Content starts

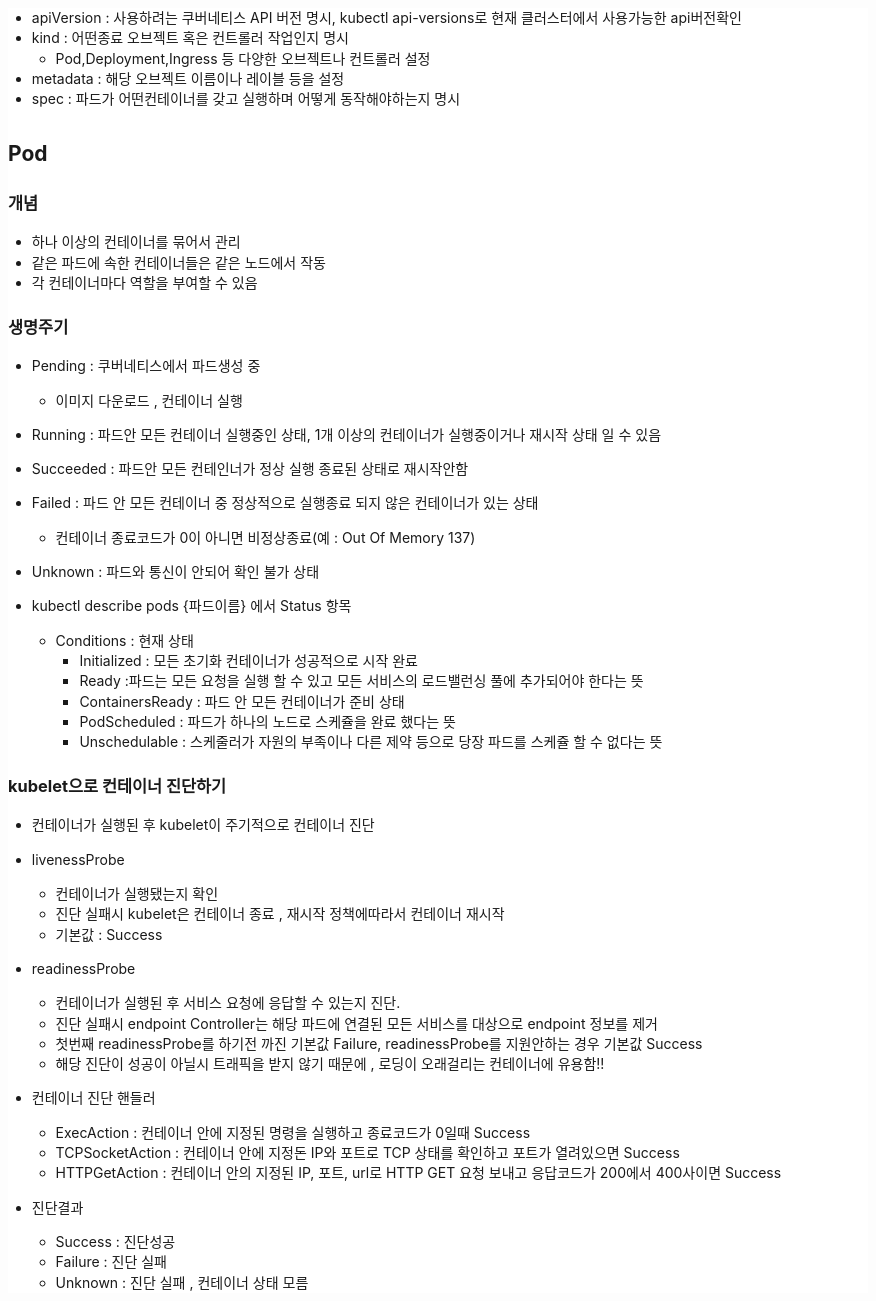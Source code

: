 - apiVersion : 사용하려는 쿠버네티스 API 버전 명시, kubectl api-versions로 현재 클러스터에서 사용가능한 api버전확인
- kind : 어떤종료 오브젝트 혹은 컨트롤러 작업인지 명시
  - Pod,Deployment,Ingress 등 다양한 오브젝트나 컨트롤러 설정
- metadata : 해당 오브젝트 이름이나 레이블 등을 설정
- spec : 파드가 어떤컨테이너를 갖고 실행하며 어떻게 동작해야하는지 명시

## Pod

### 개념

- 하나 이상의 컨테이너를 묶어서 관리
- 같은 파드에 속한 컨테이너들은 같은 노드에서 작동
- 각 컨테이너마다 역할을 부여할 수 있음

### 생명주기

- Pending : 쿠버네티스에서 파드생성 중
  - 이미지 다운로드 , 컨테이너 실행 
- Running : 파드안 모든 컨테이너 실행중인 상태, 1개 이상의 컨테이너가 실행중이거나 재시작 상태 일 수 있음
- Succeeded : 파드안 모든 컨테인너가 정상 실행 종료된 상태로 재시작안함
- Failed : 파드 안 모든 컨테이너 중 정상적으로 실행종료 되지 않은 컨테이너가 있는 상태
  - 컨테이너 종료코드가 0이 아니면 비정상종료(예 : Out Of Memory 137)
- Unknown : 파드와 통신이 안되어 확인 불가 상태

- kubectl describe pods {파드이름} 에서 Status 항목
  - Conditions : 현재 상태
    - Initialized : 모든 초기화 컨테이너가 성공적으로 시작 완료
    - Ready :파드는 모든 요청을 실행 할 수 있고 모든 서비스의 로드밸런싱 풀에 추가되어야 한다는 뜻
    - ContainersReady : 파드 안 모든 컨테이너가 준비 상태
    - PodScheduled : 파드가 하나의 노드로 스케쥴을 완료 했다는 뜻
    - Unschedulable : 스케줄러가 자원의 부족이나 다른 제약 등으로 당장 파드를 스케쥴 할 수 없다는 뜻

### kubelet으로 컨테이너 진단하기

- 컨테이너가 실행된 후 kubelet이 주기적으로 컨테이너 진단
- livenessProbe
  - 컨테이너가 실행됐는지 확인
  - 진단 실패시 kubelet은 컨테이너 종료 , 재시작 정책에따라서 컨테이너 재시작
  - 기본값 : Success

- readinessProbe
  - 컨테이너가 실행된 후 서비스 요청에 응답할 수 있는지 진단.
  - 진단 실패시 endpoint Controller는 해당 파드에 연결된 모든 서비스를 대상으로 endpoint 정보를 제거
  - 첫번째 readinessProbe를 하기전 까진 기본값 Failure, readinessProbe를 지원안하는 경우 기본값 Success
  - 해당 진단이 성공이 아닐시 트래픽을 받지 않기 때문에 , 로딩이 오래걸리는 컨테이너에 유용함!!

- 컨테이너 진단 핸들러
  - ExecAction : 컨테이너 안에 지정된 명령을 실행하고 종료코드가 0일때 Success
  - TCPSocketAction : 컨테이너 안에 지정돈 IP와 포트로 TCP 상태를 확인하고 포트가 열려있으면 Success
  - HTTPGetAction : 컨테이너 안의 지정된 IP, 포트, url로 HTTP GET 요청 보내고 응답코드가 200에서 400사이면 Success

- 진단결과
  - Success : 진단성공
  - Failure : 진단 실패
  - Unknown : 진단 실패 , 컨테이너 상태 모름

Content ends

The listing above, line by line: print it exactly, but not its pictures.

Source code

: - apiVersion : 사용하려는 쿠버네티스 API 버전 명시, kubectl api-versions로 현재 클러스터에서 사용가능한 api버전확인
- kind : 어떤종료 오브젝트 혹은 컨트롤러 작업인지 명시
  - Pod,Deployment,Ingress 등 다양한 오브젝트나 컨트롤러 설정
- metadata : 해당 오브젝트 이름이나 레이블 등을 설정
- spec : 파드가 어떤컨테이너를 갖고 실행하며 어떻게 동작해야하는지 명시

## Pod

### 개념

- 하나 이상의 컨테이너를 묶어서 관리
- 같은 파드에 속한 컨테이너들은 같은 노드에서 작동
- 각 컨테이너마다 역할을 부여할 수 있음

### 생명주기

- Pending : 쿠버네티스에서 파드생성 중
  - 이미지 다운로드 , 컨테이너 실행 
- Running : 파드안 모든 컨테이너 실행중인 상태, 1개 이상의 컨테이너가 실행중이거나 재시작 상태 일 수 있음
- Succeeded : 파드안 모든 컨테인너가 정상 실행 종료된 상태로 재시작안함
- Failed : 파드 안 모든 컨테이너 중 정상적으로 실행종료 되지 않은 컨테이너가 있는 상태
  - 컨테이너 종료코드가 0이 아니면 비정상종료(예 : Out Of Memory 137)
- Unknown : 파드와 통신이 안되어 확인 불가 상태

- kubectl describe pods {파드이름} 에서 Status 항목
  - Conditions : 현재 상태
    - Initialized : 모든 초기화 컨테이너가 성공적으로 시작 완료
    - Ready :파드는 모든 요청을 실행 할 수 있고 모든 서비스의 로드밸런싱 풀에 추가되어야 한다는 뜻
    - ContainersReady : 파드 안 모든 컨테이너가 준비 상태
    - PodScheduled : 파드가 하나의 노드로 스케쥴을 완료 했다는 뜻
    - Unschedulable : 스케줄러가 자원의 부족이나 다른 제약 등으로 당장 파드를 스케쥴 할 수 없다는 뜻

### kubelet으로 컨테이너 진단하기

- 컨테이너가 실행된 후 kubelet이 주기적으로 컨테이너 진단
- livenessProbe
  - 컨테이너가 실행됐는지 확인
  - 진단 실패시 kubelet은 컨테이너 종료 , 재시작 정책에따라서 컨테이너 재시작
  - 기본값 : Success

- readinessProbe
  - 컨테이너가 실행된 후 서비스 요청에 응답할 수 있는지 진단.
  - 진단 실패시 endpoint Controller는 해당 파드에 연결된 모든 서비스를 대상으로 endpoint 정보를 제거
  - 첫번째 readinessProbe를 하기전 까진 기본값 Failure, readinessProbe를 지원안하는 경우 기본값 Success
  - 해당 진단이 성공이 아닐시 트래픽을 받지 않기 때문에 , 로딩이 오래걸리는 컨테이너에 유용함!!

- 컨테이너 진단 핸들러
  - ExecAction : 컨테이너 안에 지정된 명령을 실행하고 종료코드가 0일때 Success
  - TCPSocketAction : 컨테이너 안에 지정돈 IP와 포트로 TCP 상태를 확인하고 포트가 열려있으면 Success
  - HTTPGetAction : 컨테이너 안의 지정된 IP, 포트, url로 HTTP GET 요청 보내고 응답코드가 200에서 400사이면 Success

- 진단결과
  - Success : 진단성공
  - Failure : 진단 실패
  - Unknown : 진단 실패 , 컨테이너 상태 모름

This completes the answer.